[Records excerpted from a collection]
━━━━━━━━━━━━━━━━

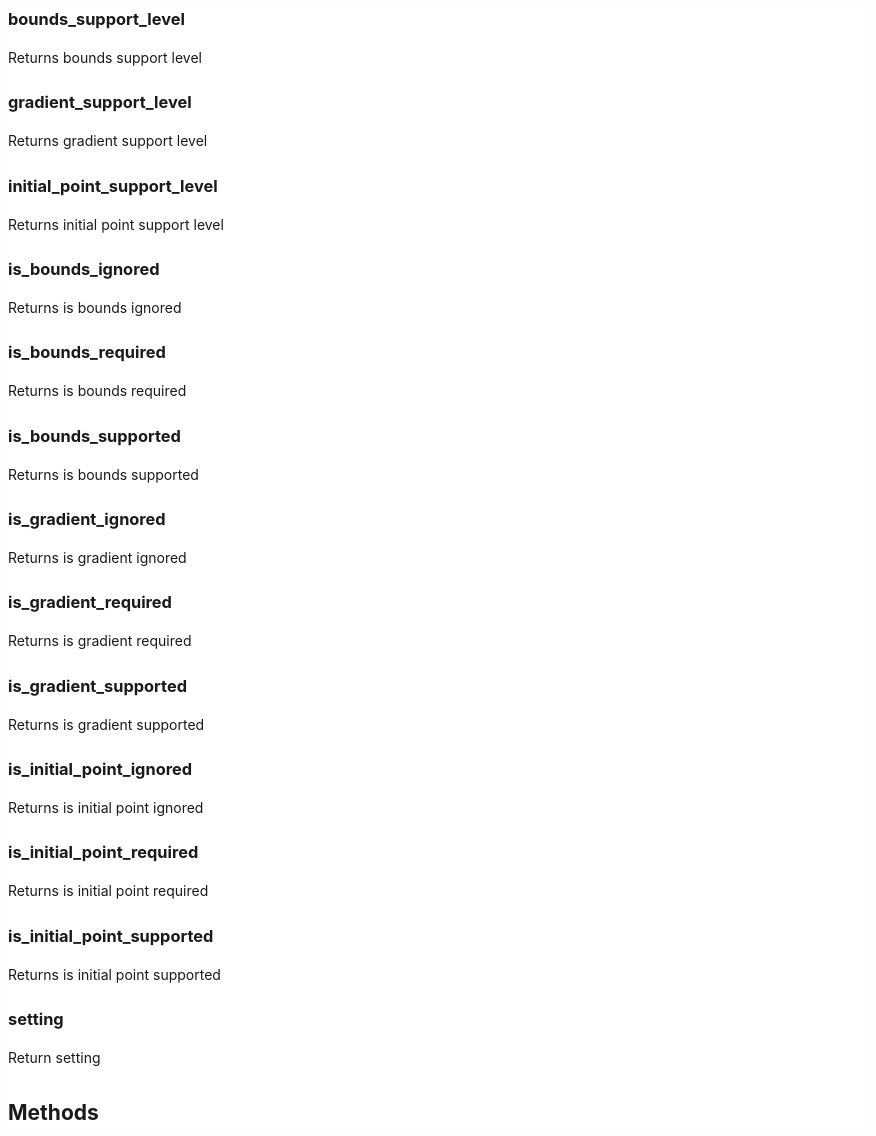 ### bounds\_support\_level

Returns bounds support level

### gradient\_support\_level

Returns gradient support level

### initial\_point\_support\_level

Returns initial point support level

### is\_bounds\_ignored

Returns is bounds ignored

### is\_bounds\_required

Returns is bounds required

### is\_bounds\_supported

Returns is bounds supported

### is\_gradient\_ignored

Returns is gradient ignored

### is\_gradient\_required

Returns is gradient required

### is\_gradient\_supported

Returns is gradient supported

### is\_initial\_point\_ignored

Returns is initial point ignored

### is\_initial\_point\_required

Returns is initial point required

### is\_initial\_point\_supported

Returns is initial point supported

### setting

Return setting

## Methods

━━━━━━━━━━━━━━━━

Problem requirements:
The required output is every line above from the one with "Returns is gradient ignored" down to the one with "Return setting", restated word for word, ends included.

Task solution:
Returns is gradient ignored

### is\_gradient\_required

Returns is gradient required

### is\_gradient\_supported

Returns is gradient supported

### is\_initial\_point\_ignored

Returns is initial point ignored

### is\_initial\_point\_required

Returns is initial point required

### is\_initial\_point\_supported

Returns is initial point supported

### setting

Return setting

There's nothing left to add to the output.